Elle me demande de porter attention à toutes les fois où quelque chose déclenche cette haine et de lui en faire part par courriel jusqu’à notre prochain rendez-vous. Ok, ça me va aussi. Ça va être laid, ma p’tite dame.

Puis, là, elle me dit que pour ma garde-robe, je devrais mettre TOUS les vêtements qui ne me font plus dans une boîte et ne garder que ce qui me fait. Bon, ça veut dire qu’on va pouvoir recommencer à y jouer à la cachette dans la garde-robe, car il va y avoir de la place en masse. 

Mais là, quand j’y pense, j’ai le goût de pleurer. D’ailleurs, c’est ce que je fais en lui parlant. Ça hurle en dedans de moi. Comment ai-je pu l’échapper encore et me retrouver dans cette situation? Tous ces vêtements, je les adorais, je me trouvais belle dedans. Et là, je suis de nouveau boulotte avec des vêtements de “matante”. Juste à penser à mettre ces vêtements dans une boîte, mon coeur se brise. C’est comme si j’allais enterrer la belle fille, celle que j’avais enfin pu être. Et les larmes coulent et coulent. Je lui dis que je ne sais pas comment je vais gérer toutes ces émotions qui vont monter. Non, mais, je vais exploser! Elle me dit que ce sera le moment parfait pour faire quelque chose d’aimant envers moi-même. Elle me conseille toutefois de décider AVANT le grand nettoyage ce que je pourrais faire tout de suite après pour me divertir et m’apaiser (sans bouffe, à froid, évidemment). Elle dit qu’on doit être préparé quand on sait qu’on va vivre de grandes émotions. À vif, on s’écorche et on se flagelle si on n’a pas un plan B. 

Se montrer de l’amour, c’est pas évident quand on est en feu en dedans. Je vais donc devoir me préparer 1) à souffrir et 2) à me montrer de l’amour. Parfois, faut souffrir pour enfin arriver à s’aimer. Weird as fuck.

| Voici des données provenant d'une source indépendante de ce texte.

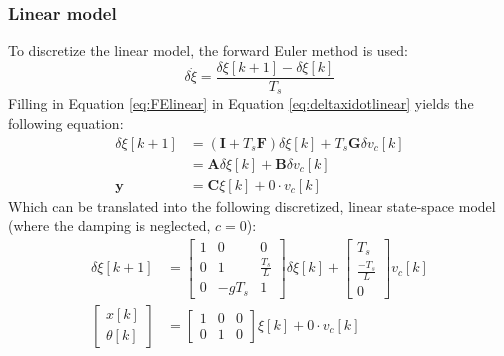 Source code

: \documentclass[a4paper,kul]{kulakarticle} %
\begin{document}
\subsubsection*{Linear model}
To discretize the linear model, the forward Euler method is used:
\begin{equation}
	\delta\dot{\xi} = \frac{\delta\xi[k+1]-\delta\xi[k]}{T_s}
	\label{eq:FElinear}
\end{equation}
Filling in Equation \ref{eq:FElinear} in Equation \ref{eq:deltaxidotlinear} yields the following equation:
\begin{equation}
\begin{split}
	\delta\xi[k+1] &= (\mathbf{I} + T_s\mathbf{F})\delta\xi[k] + T_s\mathbf{G}\delta v_c[k]\\
				&= \mathbf{A}\delta\xi[k]+ \mathbf{B}\delta v_c[k]\\
					\mathbf{y} &= \mathbf{C}\xi[k] + 0 \cdot v_c[k]
	\end{split}
	\label{eq:ABC}
	\end{equation}
	Which can be translated into the following discretized, linear state-space model (where the damping is neglected, $c = 0$):
	\begin{equation}
	\begin{split}
	\delta\xi[k+1] &= \begin{bmatrix}
	1&0&0\\0&1&\frac{T_s}{L}\\0&-gT_s&1
	\end{bmatrix}\delta\xi[k] + \begin{bmatrix}
	T_s\\ \frac{-T_s}{L}\\0
	\end{bmatrix}v_c[k]\\
	\begin{bmatrix}
	x[k]\\\theta[k]
	\end{bmatrix} &= \begin{bmatrix}
	1&0&0\\0&1&0
	\end{bmatrix}\xi[k] + 0 \cdot v_c[k]
	\end{split}
	\label{eq:sslineardiscr}
\end{equation}
\end{document}
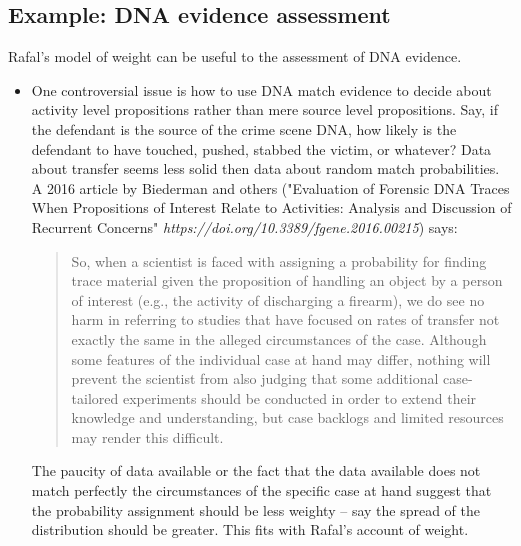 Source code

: \documentclass[
  10pt,
  dvipsnames,enabledeprecatedfontcommands]{scrartcl}
\begin{document}

\hypertarget{example-dna-evidence-assessment}{%
\subsection{Example: DNA evidence
assessment}\label{example-dna-evidence-assessment}}

Rafal's model of weight can be useful to the assessment of DNA evidence.

\begin{itemize}
 
 \item One controversial issue is  how to use DNA match evidence to decide about activity level propositions rather than mere source level propositions. Say, if the defendant is the source of the crime scene DNA, how likely is the defendant to have touched, pushed, stabbed the victim, or whatever? Data about transfer seems less solid then data about random match probabilities. A 2016 article by Biederman and others ("Evaluation of Forensic DNA Traces When Propositions of Interest Relate to Activities: Analysis and Discussion of Recurrent Concerns" \textit{https://doi.org/10.3389/fgene.2016.00215}) says:
 \begin{quote}
 So, when a scientist is faced with assigning a probability for finding trace material given the proposition of handling an object by a person of interest (e.g., the activity of discharging a firearm), we do see no harm in referring to studies that have focused on rates of transfer not exactly the same in the alleged circumstances of the case. Although some features of the individual case at hand may differ, nothing will prevent the scientist from also judging that some additional case-tailored experiments should be conducted in order to extend their knowledge and understanding, but case backlogs and limited resources may render this difficult.
\end{quote} 
 The paucity of data available or the fact that the data available does not match perfectly the circumstances of the specific case at hand suggest that the probability assignment should be less weighty -- say the spread of the distribution should be greater. This fits with Rafal's account of weight.
 
 

\end{itemize}
\end{document}
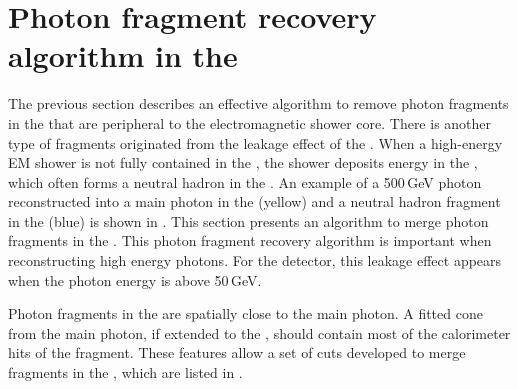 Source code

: \begin{table}[htbp]
\caption[The cuts for photon fragment removal algorithm in the \ECAL.]%
{The cuts for merging photon-photon-fragment pairs and photon-neutral-hadron-fragment pairs for both low energy and high energy fragments, immediately after photon reconstruction. $d$, $d_c$ and $d_h$ are the mean energy weighted intra-layer distance of the pair, the distance between centroids, the minimum distance between calorimeter hits of the pair, respectively. $E_m$ and $E_f$ are the main photon energy and the fragment energy, respectively. $E_{p1}$ and $E_{p2}$ are the energies the two largest peaks, found by peak finding algorithm, ordered by descending energy, respectively. $N_{calo}$ is the number of the calorimeter hits in the fragment.}
\label{tab:photonFragRemovalCuts2}
\end{table}
\section{Photon fragment recovery algorithm in the \HCAL}
\label{sec:photonHighEFragRemoval}

The previous section describes an effective algorithm to remove photon fragments in the \ECAL that are peripheral to the electromagnetic shower core. There is another type of fragments originated from the leakage effect of the \ECAL. When a high-energy EM shower is not fully contained in the \ECAL, the shower deposits energy in the \HCAL, which often forms a neutral hadron in the \HCAL. An example of a 500\,GeV photon reconstructed into a main photon in the \ECAL (yellow) and a neutral hadron fragment in the \HCAL (blue) is shown in . This section presents an algorithm to merge photon fragments in the \HCAL. This photon fragment recovery algorithm is important when reconstructing  high energy photons. For the \ILD detector, this \ECAL leakage effect appears when the photon energy is above 50\,GeV.


Photon fragments in the \HCAL are  spatially close to the main photon. A fitted cone from the main photon, if extended to the \HCAL, should contain most of the calorimeter hits of the fragment. These features allow a set of cuts developed to merge  fragments in the \HCAL, which are listed in .

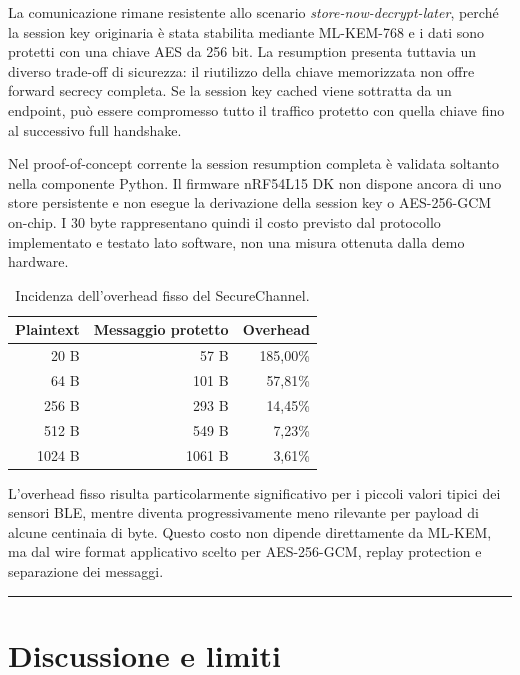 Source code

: \documentclass[11pt,a4paper]{article}
\begin{document}
La comunicazione rimane resistente allo scenario
\textit{store-now-decrypt-later}, perché la session key originaria è
stata stabilita mediante ML-KEM-768 e i dati sono protetti con una
chiave AES da 256 bit. La resumption presenta tuttavia un diverso
trade-off di sicurezza: il riutilizzo della chiave memorizzata non offre
forward secrecy completa. Se la session key cached viene sottratta da un
endpoint, può essere compromesso tutto il traffico protetto con quella
chiave fino al successivo full handshake.

Nel proof-of-concept corrente la session resumption completa è validata
soltanto nella componente Python. Il firmware nRF54L15 DK non dispone
ancora di uno store persistente e non esegue la derivazione della
session key o AES-256-GCM on-chip. I 30 byte rappresentano quindi il
costo previsto dal protocollo implementato e testato lato software, non
una misura ottenuta dalla demo hardware.

\begin{table}[H]
    \centering
    \small
    \caption{Incidenza dell'overhead fisso del SecureChannel.}
    \label{tab:secure-channel-overhead}
    \begin{tabular}{r r r}
        \hline
        \textbf{Plaintext} &
        \textbf{Messaggio protetto} &
        \textbf{Overhead} \\
        \hline
        20 B   & 57 B   & 185,00\% \\
        64 B   & 101 B  & 57,81\% \\
        256 B  & 293 B  & 14,45\% \\
        512 B  & 549 B  & 7,23\% \\
        1024 B & 1061 B & 3,61\% \\
        \hline
    \end{tabular}
\end{table}

L'overhead fisso risulta particolarmente significativo per i piccoli
valori tipici dei sensori BLE, mentre diventa progressivamente meno
rilevante per payload di alcune centinaia di byte. Questo costo non
dipende direttamente da ML-KEM, ma dal wire format applicativo scelto
per AES-256-GCM, replay protection e separazione dei messaggi.

\begin{center}\rule{0.5\linewidth}{0.5pt}\end{center}

\section{Discussione e limiti}\label{capitolo-7---discussione-e-limiti}
\end{document}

Cette rencontre a eu lieu dans la semaine du 20 octobre. Le 25 octobre, après y avoir réfléchi chaque jour, je l’ai fait. J’ai essayé chaque vêtement pour voir ce qui me faisait encore. Chaque morceau. Grrrr. Mais, étrangement, ça s’est bien passé. J’étais prête et j’avais prévu une activité aimante à faire si jamais mon degré de haine et de tristesse devait être trop fort par la suite. Je n’en ai pas eu besoin. Quand j’ai fermé la boîte, j’ai regardé ma garde-robe, satisfaite de n’y voir enfin que des vêtements qui me font. C’était pas mal plus joyeux que le contraire. Pour le moment, la boîte est rangée, et je suis en paix. 

Comme tu peux le voir, ce chemin que j’emprunte n’est pas toujours la joie, mais c’est important pour moi de partager ça, car je sais que je ne suis pas seule. Si tu es comme moi et que tu as changé de garde-robe plus souvent que Claudia Schiffer, tu comprends ce que je viens de vivre. C’est une étape à la fois, dans la bienveillance autant que possible.

Ah oui, j’oubliais. Je me suis quand même acheté deux nouveaux vêtements, et je continue de me faire des “Je t’aime” dans le miroir (et d’en rire chaque fois). Il n’y a pas eu de transformation miraculeuse, mais j’avoue que j’ai l’impression de moins le détester ce bide. Ah ben, ah ben.